• _Exercise instructions_
Reproduce the listing below exactly, from its first line down to and including the line with "Tesseract (64bit Windows, if".

Start of Material supplied

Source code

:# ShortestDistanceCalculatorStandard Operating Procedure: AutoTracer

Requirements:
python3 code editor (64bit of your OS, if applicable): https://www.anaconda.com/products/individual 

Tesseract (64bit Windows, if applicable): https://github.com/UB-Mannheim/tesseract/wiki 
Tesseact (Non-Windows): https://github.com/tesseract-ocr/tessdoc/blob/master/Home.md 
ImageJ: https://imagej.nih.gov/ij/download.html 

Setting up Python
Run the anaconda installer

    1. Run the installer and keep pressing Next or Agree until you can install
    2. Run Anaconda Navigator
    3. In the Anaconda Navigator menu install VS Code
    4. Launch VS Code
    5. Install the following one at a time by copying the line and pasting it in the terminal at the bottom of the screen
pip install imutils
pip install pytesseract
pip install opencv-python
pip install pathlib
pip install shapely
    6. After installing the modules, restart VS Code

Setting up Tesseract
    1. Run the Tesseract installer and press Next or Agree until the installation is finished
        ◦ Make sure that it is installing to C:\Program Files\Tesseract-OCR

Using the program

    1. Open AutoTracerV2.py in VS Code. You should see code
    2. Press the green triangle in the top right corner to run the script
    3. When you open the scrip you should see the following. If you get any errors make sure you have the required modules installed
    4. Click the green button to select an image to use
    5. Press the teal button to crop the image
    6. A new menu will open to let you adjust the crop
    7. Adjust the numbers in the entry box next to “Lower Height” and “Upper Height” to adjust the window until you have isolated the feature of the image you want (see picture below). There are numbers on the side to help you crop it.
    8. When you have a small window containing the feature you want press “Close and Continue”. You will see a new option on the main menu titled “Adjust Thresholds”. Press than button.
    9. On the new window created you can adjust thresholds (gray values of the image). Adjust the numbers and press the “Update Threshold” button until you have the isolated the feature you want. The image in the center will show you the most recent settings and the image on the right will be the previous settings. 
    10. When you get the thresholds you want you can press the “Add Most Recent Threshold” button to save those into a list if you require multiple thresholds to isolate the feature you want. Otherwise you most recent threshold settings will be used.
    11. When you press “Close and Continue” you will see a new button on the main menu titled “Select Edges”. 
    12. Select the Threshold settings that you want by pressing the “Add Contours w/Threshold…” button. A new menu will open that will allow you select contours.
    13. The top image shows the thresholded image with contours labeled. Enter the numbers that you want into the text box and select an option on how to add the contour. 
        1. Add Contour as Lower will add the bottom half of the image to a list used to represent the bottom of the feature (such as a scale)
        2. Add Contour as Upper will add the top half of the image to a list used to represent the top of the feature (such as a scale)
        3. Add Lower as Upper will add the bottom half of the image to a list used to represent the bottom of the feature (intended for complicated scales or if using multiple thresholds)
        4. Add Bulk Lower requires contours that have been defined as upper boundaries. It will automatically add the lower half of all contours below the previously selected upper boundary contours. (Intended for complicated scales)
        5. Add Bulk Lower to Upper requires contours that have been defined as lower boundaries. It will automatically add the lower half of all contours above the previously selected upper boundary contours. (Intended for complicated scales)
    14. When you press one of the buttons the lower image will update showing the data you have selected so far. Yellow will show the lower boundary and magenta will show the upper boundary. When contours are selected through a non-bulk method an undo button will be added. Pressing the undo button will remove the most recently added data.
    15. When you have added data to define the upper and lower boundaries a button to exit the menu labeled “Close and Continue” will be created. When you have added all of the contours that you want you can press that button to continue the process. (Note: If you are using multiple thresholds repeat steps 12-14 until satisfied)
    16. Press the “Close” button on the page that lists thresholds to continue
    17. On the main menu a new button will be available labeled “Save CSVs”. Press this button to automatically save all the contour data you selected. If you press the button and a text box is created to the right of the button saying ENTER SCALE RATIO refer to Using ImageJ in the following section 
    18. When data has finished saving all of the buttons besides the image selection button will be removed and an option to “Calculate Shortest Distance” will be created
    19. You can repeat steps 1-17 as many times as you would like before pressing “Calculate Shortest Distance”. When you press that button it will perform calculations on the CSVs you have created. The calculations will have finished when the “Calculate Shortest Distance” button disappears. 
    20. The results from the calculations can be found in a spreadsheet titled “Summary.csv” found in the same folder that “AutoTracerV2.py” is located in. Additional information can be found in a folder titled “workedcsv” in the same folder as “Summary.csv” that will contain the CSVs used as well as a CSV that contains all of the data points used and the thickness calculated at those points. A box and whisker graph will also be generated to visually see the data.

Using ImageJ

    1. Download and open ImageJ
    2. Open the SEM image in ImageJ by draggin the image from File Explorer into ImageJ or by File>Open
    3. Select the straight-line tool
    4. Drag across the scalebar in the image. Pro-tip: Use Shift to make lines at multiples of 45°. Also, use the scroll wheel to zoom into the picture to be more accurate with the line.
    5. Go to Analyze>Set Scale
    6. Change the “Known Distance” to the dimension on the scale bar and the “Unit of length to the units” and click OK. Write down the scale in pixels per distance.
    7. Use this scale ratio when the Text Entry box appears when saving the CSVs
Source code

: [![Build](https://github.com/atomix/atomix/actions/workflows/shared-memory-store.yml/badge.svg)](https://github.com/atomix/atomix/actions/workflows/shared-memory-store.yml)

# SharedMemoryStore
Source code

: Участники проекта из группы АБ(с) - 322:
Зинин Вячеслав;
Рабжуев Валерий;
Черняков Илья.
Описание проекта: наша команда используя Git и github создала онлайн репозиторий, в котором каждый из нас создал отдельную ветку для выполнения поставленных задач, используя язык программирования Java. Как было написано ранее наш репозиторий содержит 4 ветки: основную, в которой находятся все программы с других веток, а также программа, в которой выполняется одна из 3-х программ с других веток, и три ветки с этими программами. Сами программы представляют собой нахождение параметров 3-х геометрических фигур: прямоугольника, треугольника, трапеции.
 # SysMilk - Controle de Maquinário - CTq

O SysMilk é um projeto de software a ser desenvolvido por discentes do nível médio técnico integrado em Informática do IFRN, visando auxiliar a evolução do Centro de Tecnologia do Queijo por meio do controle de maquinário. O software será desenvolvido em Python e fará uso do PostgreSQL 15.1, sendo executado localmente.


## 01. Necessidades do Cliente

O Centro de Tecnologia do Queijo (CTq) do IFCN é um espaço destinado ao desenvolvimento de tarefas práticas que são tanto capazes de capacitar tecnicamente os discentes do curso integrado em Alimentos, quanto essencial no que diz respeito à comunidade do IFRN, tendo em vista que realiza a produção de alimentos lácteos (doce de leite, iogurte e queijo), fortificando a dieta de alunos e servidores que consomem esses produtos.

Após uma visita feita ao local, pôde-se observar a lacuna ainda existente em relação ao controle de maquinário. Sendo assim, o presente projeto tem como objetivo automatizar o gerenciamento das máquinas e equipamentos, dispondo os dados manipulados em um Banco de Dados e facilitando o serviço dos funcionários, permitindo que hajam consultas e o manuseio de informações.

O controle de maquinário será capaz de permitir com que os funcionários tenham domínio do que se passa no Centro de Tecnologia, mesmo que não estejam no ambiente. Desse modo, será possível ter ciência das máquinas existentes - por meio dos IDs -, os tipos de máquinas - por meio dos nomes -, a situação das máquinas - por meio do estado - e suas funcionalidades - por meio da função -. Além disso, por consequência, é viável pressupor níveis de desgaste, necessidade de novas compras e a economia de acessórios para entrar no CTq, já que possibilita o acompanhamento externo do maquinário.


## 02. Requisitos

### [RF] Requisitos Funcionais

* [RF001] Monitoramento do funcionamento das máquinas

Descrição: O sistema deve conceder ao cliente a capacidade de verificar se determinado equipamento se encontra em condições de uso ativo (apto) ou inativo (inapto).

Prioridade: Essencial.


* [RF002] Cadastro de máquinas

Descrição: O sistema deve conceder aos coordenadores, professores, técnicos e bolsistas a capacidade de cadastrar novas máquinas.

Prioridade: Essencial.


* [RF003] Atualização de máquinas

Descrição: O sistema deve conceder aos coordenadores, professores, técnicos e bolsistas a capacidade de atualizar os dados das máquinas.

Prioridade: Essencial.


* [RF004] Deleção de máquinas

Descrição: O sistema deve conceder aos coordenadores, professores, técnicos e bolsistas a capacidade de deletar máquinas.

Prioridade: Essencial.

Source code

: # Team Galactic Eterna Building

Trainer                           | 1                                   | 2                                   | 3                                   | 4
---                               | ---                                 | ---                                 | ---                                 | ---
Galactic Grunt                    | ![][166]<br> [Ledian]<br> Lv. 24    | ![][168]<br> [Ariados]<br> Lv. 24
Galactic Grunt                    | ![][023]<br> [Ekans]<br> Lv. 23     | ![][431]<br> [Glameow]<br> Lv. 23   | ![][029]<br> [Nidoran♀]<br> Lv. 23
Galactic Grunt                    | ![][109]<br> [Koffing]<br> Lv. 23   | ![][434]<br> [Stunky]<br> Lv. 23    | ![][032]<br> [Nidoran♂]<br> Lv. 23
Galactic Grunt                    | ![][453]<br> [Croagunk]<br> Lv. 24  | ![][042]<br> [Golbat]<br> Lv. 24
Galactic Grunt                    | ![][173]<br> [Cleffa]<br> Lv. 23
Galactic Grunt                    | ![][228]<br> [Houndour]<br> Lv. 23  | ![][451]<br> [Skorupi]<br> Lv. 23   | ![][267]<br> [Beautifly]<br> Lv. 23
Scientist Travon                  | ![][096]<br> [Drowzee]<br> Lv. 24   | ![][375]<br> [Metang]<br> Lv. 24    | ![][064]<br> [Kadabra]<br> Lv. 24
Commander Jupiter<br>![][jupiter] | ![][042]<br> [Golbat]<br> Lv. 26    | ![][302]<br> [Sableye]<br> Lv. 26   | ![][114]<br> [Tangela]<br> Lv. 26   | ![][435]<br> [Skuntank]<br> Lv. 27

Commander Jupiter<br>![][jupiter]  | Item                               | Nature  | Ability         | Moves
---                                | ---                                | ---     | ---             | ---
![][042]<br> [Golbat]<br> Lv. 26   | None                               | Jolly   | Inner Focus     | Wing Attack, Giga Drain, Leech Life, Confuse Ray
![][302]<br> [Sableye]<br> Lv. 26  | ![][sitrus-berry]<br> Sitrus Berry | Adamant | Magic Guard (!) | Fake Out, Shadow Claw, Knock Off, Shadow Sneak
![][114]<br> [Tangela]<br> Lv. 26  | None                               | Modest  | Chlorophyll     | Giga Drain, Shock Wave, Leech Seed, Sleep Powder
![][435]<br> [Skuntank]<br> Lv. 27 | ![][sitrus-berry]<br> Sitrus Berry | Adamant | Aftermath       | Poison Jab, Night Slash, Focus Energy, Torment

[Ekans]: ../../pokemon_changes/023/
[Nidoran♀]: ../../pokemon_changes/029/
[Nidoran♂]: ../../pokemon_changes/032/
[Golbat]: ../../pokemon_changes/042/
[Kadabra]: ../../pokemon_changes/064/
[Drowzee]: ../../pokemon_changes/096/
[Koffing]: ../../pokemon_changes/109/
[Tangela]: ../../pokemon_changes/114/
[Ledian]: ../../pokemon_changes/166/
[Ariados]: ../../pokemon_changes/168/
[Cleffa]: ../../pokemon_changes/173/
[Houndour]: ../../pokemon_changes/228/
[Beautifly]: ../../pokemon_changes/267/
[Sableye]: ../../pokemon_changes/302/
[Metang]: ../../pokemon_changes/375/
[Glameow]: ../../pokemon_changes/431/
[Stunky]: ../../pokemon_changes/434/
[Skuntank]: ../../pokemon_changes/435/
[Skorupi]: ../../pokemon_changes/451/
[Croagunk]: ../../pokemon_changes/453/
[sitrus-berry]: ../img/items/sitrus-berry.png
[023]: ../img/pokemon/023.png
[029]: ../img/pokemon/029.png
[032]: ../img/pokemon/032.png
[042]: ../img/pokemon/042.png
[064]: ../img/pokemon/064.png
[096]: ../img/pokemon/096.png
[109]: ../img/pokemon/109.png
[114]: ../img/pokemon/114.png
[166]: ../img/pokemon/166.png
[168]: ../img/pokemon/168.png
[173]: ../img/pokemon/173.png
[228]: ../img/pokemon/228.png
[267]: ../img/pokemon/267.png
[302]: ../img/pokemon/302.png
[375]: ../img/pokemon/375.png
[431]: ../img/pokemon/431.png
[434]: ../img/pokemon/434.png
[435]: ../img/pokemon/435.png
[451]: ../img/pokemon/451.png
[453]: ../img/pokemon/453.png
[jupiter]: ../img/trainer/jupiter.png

End of Material supplied

• _Written response_
Source code

:# ShortestDistanceCalculatorStandard Operating Procedure: AutoTracer

Requirements:
python3 code editor (64bit of your OS, if applicable): https://www.anaconda.com/products/individual 

Tesseract (64bit Windows, if applicable): https://github.com/UB-Mannheim/tesseract/wiki 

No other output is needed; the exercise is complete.